Paranormal happenings are part of the atmosphere of Port Gamble, which regularly hosts ghost tours, but No. 7 Books isn’t banking on the supernatural appearances of a little girl and a man to carry it.

As March unfolds, No.7 Books will fully open all its interior doors, rounding out its experience with six specialized rooms.

“It’s sort of like the ‘real opening,’ ” Simkus said.

The shop opened in October, though Simkus and co-owner Rik Scott initially did not want to open so soon. They were prompted to get an early start, however, when the Victorian home became available.
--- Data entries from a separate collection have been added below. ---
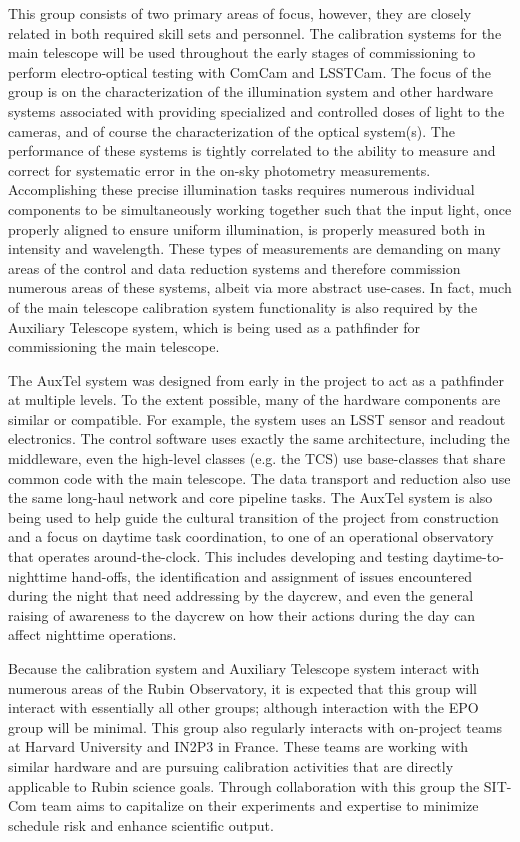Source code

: \documentclass[SE,lsstdraft,authoryear,toc]{lsstdoc}
\begin{document}
This group consists of two primary areas of focus, however, they are closely related in both required skill sets and personnel.
The calibration systems for the main telescope will be used throughout the early stages of commissioning to perform electro-optical testing with ComCam and LSSTCam.
The focus of the group is on the characterization of the illumination system and other hardware systems associated with providing specialized and controlled doses of light to the cameras, and of course the characterization of the optical system(s).
The performance of these systems is tightly correlated to the ability to measure and correct for systematic error in the on-sky photometry measurements.
Accomplishing these precise illumination tasks requires numerous individual components to be simultaneously working together such that the input light, once properly aligned to ensure uniform illumination, is properly measured both in intensity and wavelength.
These types of measurements are demanding on many areas of the control and data reduction systems and therefore commission numerous areas of these systems, albeit via more abstract use-cases.
In fact, much of the main telescope calibration system functionality is also required by the Auxiliary Telescope system, which is being used as a pathfinder for commissioning the main telescope.

The AuxTel system was designed from early in the project to act as a pathfinder at multiple levels.
To the extent possible, many of the hardware components are similar or compatible.
For example, the system uses an LSST sensor and readout electronics. The control software uses exactly the same architecture, including the middleware, even the high-level classes (e.g. the TCS) use base-classes that share common code with the main telescope.
The data transport and reduction also use the same long-haul network and core pipeline tasks.
The AuxTel system is also being used to help guide the cultural transition of the project from construction and a focus on daytime task coordination, to one of an operational observatory that operates around-the-clock.
This includes developing and testing daytime-to-nighttime hand-offs, the identification and assignment of issues encountered during the night that need addressing by the daycrew, and even the general raising of awareness to the daycrew on how their actions during the day can affect nighttime operations.

Because the calibration system and Auxiliary Telescope system interact with numerous areas of the Rubin Observatory, it is expected that this group will interact with essentially all other groups; although interaction with the EPO group will be minimal.
This group also regularly interacts with on-project teams at Harvard University and IN2P3 in France.
These teams are working with similar hardware and are pursuing calibration activities that are directly applicable to Rubin science goals.
Through collaboration with this group the SIT-Com team aims to capitalize on their experiments and expertise to minimize schedule risk and enhance scientific output.
\end{document}
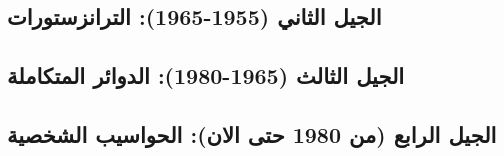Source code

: \documentclass[document.tex]{subfiles}
\begin{document}
\subsection{الجيل الثاني (1955-1965): الترانزستورات}
\subsection{الجيل الثالث (1965-1980): الدوائر المتكاملة}
\subsection{الجيل الرابع (من 1980 حتى الان): الحواسيب الشخصية}

\end{document}
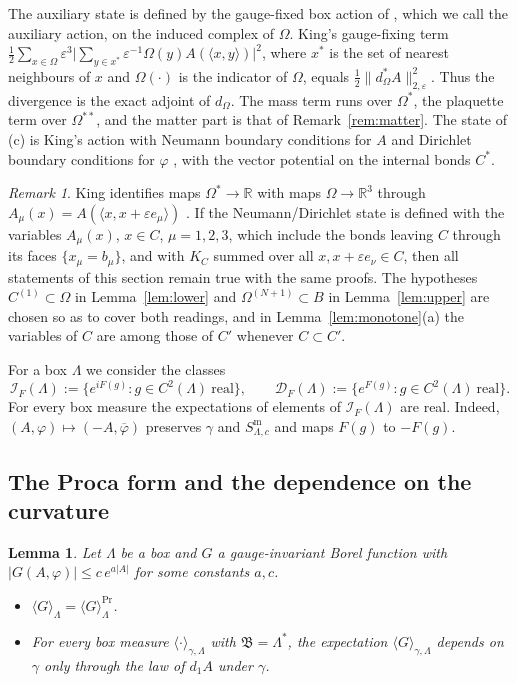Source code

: \documentclass[11pt]{amsart}
\theoremstyle{plain}
\newtheorem{lemma}[theorem]{Lemma}
\theoremstyle{definition}
\theoremstyle{remark}
\newtheorem{remark}[theorem]{Remark}
\numberwithin{equation}{section}
\newcommand{\R}{\mathbb{R}}
\newcommand{\eps}{\varepsilon}
\newcommand{\cD}{\mathcal{D}}
\newcommand{\cI}{\mathcal{I}}
\newcommand{\fB}{\mathfrak{B}}
\newcommand{\abs}[1]{\lvert #1\rvert}
\newcommand{\norm}[1]{\lVert #1\rVert}
\newcommand{\ev}[1]{\langle #1\rangle}
\begin{document}
The auxiliary state is defined by the gauge-fixed box action of \cite[(3.38), p.~335]{K2}, which we call the auxiliary action, on the induced complex of $\Omega$. King's gauge-fixing term $\frac12\sum_{x\in\Omega}\eps^3\abs{\sum_{y\in x^*}\eps^{-1}\Omega(y)A(\ev{x,y})}^2$, where $x^*$ is the set of nearest neighbours of $x$ and $\Omega(\cdot)$ is the indicator of $\Omega$, equals $\frac12\norm{d^*_\Omega A}_{2,\eps}^2$. Thus the divergence is the exact adjoint of $d_\Omega$. The mass term runs over $\Omega^*$, the plaquette term over $\Omega^{**}$, and the matter part is that of Remark~\ref{rem:matter}. The state of (c) is King's action \cite[(2.5), p.~324]{K2} with Neumann boundary conditions for $A$ and Dirichlet boundary conditions for $\varphi$ \cite[(2.9)--(2.10), p.~325]{K2}, with the vector potential on the internal bonds $C^*$.

\begin{remark}\label{rem:reading}
King identifies maps $\Omega^*\to\R$ with maps $\Omega\to\R^3$ through $A_\mu(x)=A(\ev{x,x+\eps e_\mu})$ \cite[(2.2)]{K2}. If the Neumann/Dirichlet state is defined with the variables $A_\mu(x)$, $x\in C$, $\mu=1,2,3$, which include the bonds leaving $C$ through its faces $\{x_\mu=b_\mu\}$, and with $K_C$ summed over all $x,x+\eps e_\nu\in C$, then all statements of this section remain true with the same proofs. The hypotheses $C^{(1)}\subset\Omega$ in Lemma~\ref{lem:lower} and $\Omega^{(N+1)}\subset B$ in Lemma~\ref{lem:upper} are chosen so as to cover both readings, and in Lemma~\ref{lem:monotone}(a) the variables of $C$ are among those of $C'$ whenever $C\subset C'$.
\end{remark}

For a box $\Lambda$ we consider the classes
\[
\cI_F(\Lambda):=\{e^{iF(g)}:g\in C^2(\Lambda)\ \text{real}\},\qquad\cD_F(\Lambda):=\{e^{F(g)}:g\in C^2(\Lambda)\ \text{real}\}.
\]
For every box measure the expectations of elements of $\cI_F(\Lambda)$ are real. Indeed, $(A,\varphi)\mapsto(-A,\overline\varphi)$ preserves $\gamma$ and $S^{\mathrm m}_{\Lambda,c}$ and maps $F(g)$ to $-F(g)$.

\subsection{The Proca form and the dependence on the curvature}

\begin{lemma}\label{lem:Proca}
Let $\Lambda$ be a box and $G$ a gauge-invariant Borel function with $\abs{G(A,\varphi)}\le c\,e^{a\abs A}$ for some constants $a,c$.
\begin{itemize}
\item[(a)] $\ev G_\Lambda=\ev G^{\mathrm{Pr}}_\Lambda$.
\item[(b)] For every box measure $\ev\cdot_{\gamma,\Lambda}$ with $\fB=\Lambda^*$, the expectation $\ev G_{\gamma,\Lambda}$ depends on $\gamma$ only through the law of $d_1A$ under $\gamma$.
\end{itemize}
\end{lemma}
\end{document}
“I wasn’t ready,” Simkus said. “We were going to do it in March but we couldn’t pass up this beautiful Victorian house.”

It’s been a bare-bones operation over the past few months, but it all worked out in the end.

“We opened with three rooms in October. We didn’t have enough energy to open the rest,” Simkus said. “The store did wonderfully. In the first month it paid all its own bills and rent and an employee. It’s been really good.”

But by the end of March, all six rooms will be open for the first time, each geared toward the genres within.

The entrance showcases staff favorites, antique books, and special finds.

“I’ve got a first-edition Hemingway in there. Without a cover, so it’s not worth as much,” Simkus said. “A bunch of ‘firsts’ in that front room.”

The Houdini Room hosts everything from religion to the supernatural.

The kitchen, naturally, has cookbooks, as well as home and gardening books.

A fourth room has vintage political science, biographies, memoirs, nonfiction and literature.

Then there’s Paperback Heaven with mysteries and science fiction. It will be among the newly opened rooms in March.

The final stop in the house is the Writers Room, a sanctuary for reading and for those who practice the writing craft.

“It’s a nice spot to read, it’s got a beautiful view of the water,” Simkus said. “That’s the room that most people have seen the little girl.”

The Writers Room will also feature writing classes. Scott taught writing courses in a previous career and will put his educational skills to work at No. 7 Books.

At the end of March, No. 7 Books’ start-up work won’t be over. There are plans to install a large chess set on the property. Simkus said a website is coming, and the store may also enter the online book market.